Alors que le rendez-vous est donné à 9 heures 30, les manifestants arrivent au compte-goutte. Les revendications des grévistes, réunis en intersyndicale (CGT, Unsa, CFDT et Cidre-CFTC), sont claires : une augmentation des salaires à hauteur de 7 %, mais aussi de meilleures conditions de travail avec notamment le souhait d’avoir un meilleur équilibre entre vie professionnelle et vie personnelle. Au terme d’une réunion avec la direction tenue il y a une dizaine de jours, la proposition d’Apple d’augmenter les salaires à hauteur de 4,5 % n’est pas satisfaisante et faussée, selon Tarek, délégué syndical CGT : « Cette hausse n’est pas prévue pour tous les employés. Les augmentations d’Apple se font en fonction des notations attribuées à chaque salarié. Ce chiffre est une moyenne, certains auront moins et une poignée auront plus, jusqu’à 6 % maximum. »

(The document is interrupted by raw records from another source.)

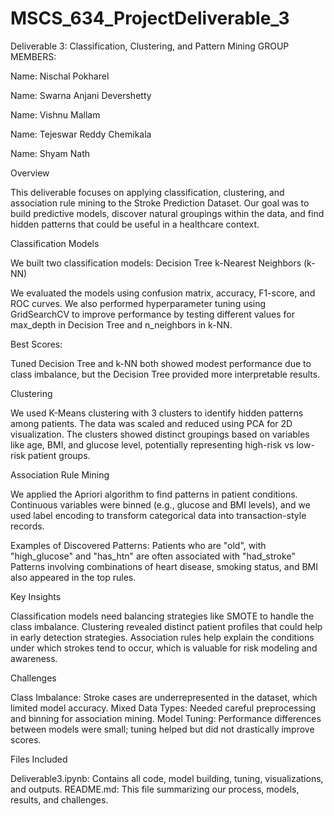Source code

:# MSCS_634_ProjectDeliverable_3

Deliverable 3: Classification, Clustering, and Pattern Mining
GROUP MEMBERS:

Name: Nischal Pokharel

Name: Swarna Anjani Devershetty

Name: Vishnu Mallam

Name: Tejeswar Reddy Chemikala

Name: Shyam Nath

Overview

This deliverable focuses on applying classification, clustering, and association rule mining to the Stroke Prediction Dataset. Our goal was to build predictive models, discover natural groupings within the data, and find hidden patterns that could be useful in a healthcare context.

Classification Models

We built two classification models:
Decision Tree
k-Nearest Neighbors (k-NN)

We evaluated the models using confusion matrix, accuracy, F1-score, and ROC curves. We also performed hyperparameter tuning using GridSearchCV to improve performance by testing different values for max_depth in Decision Tree and n_neighbors in k-NN.

Best Scores:

Tuned Decision Tree and k-NN both showed modest performance due to class imbalance, but the Decision Tree provided more interpretable results.

Clustering

We used K-Means clustering with 3 clusters to identify hidden patterns among patients. The data was scaled and reduced using PCA for 2D visualization. The clusters showed distinct groupings based on variables like age, BMI, and glucose level, potentially representing high-risk vs low-risk patient groups.

Association Rule Mining

We applied the Apriori algorithm to find patterns in patient conditions. Continuous variables were binned (e.g., glucose and BMI levels), and we used label encoding to transform categorical data into transaction-style records.

Examples of Discovered Patterns:
Patients who are "old", with "high_glucose" and "has_htn" are often associated with "had_stroke"
Patterns involving combinations of heart disease, smoking status, and BMI also appeared in the top rules.

Key Insights

Classification models need balancing strategies like SMOTE to handle the class imbalance.
Clustering revealed distinct patient profiles that could help in early detection strategies.
Association rules help explain the conditions under which strokes tend to occur, which is valuable for risk modeling and awareness.

Challenges

Class Imbalance: Stroke cases are underrepresented in the dataset, which limited model accuracy.
Mixed Data Types: Needed careful preprocessing and binning for association mining.
Model Tuning: Performance differences between models were small; tuning helped but did not drastically improve scores.

Files Included

Deliverable3.ipynb: Contains all code, model building, tuning, visualizations, and outputs.
README.md: This file summarizing our process, models, results, and challenges.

La grève, sans blocage, s’étend du vendredi 22 septembre à 9 heures au lendemain à 20 heures. Le timing est choisi stratégiquement face au déploiement en magasin du nouveau modèle de téléphone de la marque. Cet événement est le plus important pour l’entreprise. « C’est marrant parce qu’Apple n’a pas l’habitude de tout ça. En général, les sorties de produits représentent de grosses fêtes. Il y a des applaudissements de partout, les clients qui entrent sont congratulés par les employés », révèle Mathias, drapeau de la CGT à la main. Employé chez Apple depuis huit ans, il travaille à mi-temps dans l’enseigne située au marché Saint-Germain, dans le 6e arrondissement de Paris.
Sourde oreille
Les gilets oranges de la CFDT sont visibles et présents en nombre, alors que la pluie ne cesse de s’intensifier. « Manifestation pluvieuse, manifestation heureuse ! Et c’est bien pour la planète », glisse un manifestant syndiqué à la CFDT, ravi de l’écho médiatique suscité par la grève. L’annonce est faite : les vingt magasins d’Apple en France sont concernés par la grève. Une réussite pour les organisateurs.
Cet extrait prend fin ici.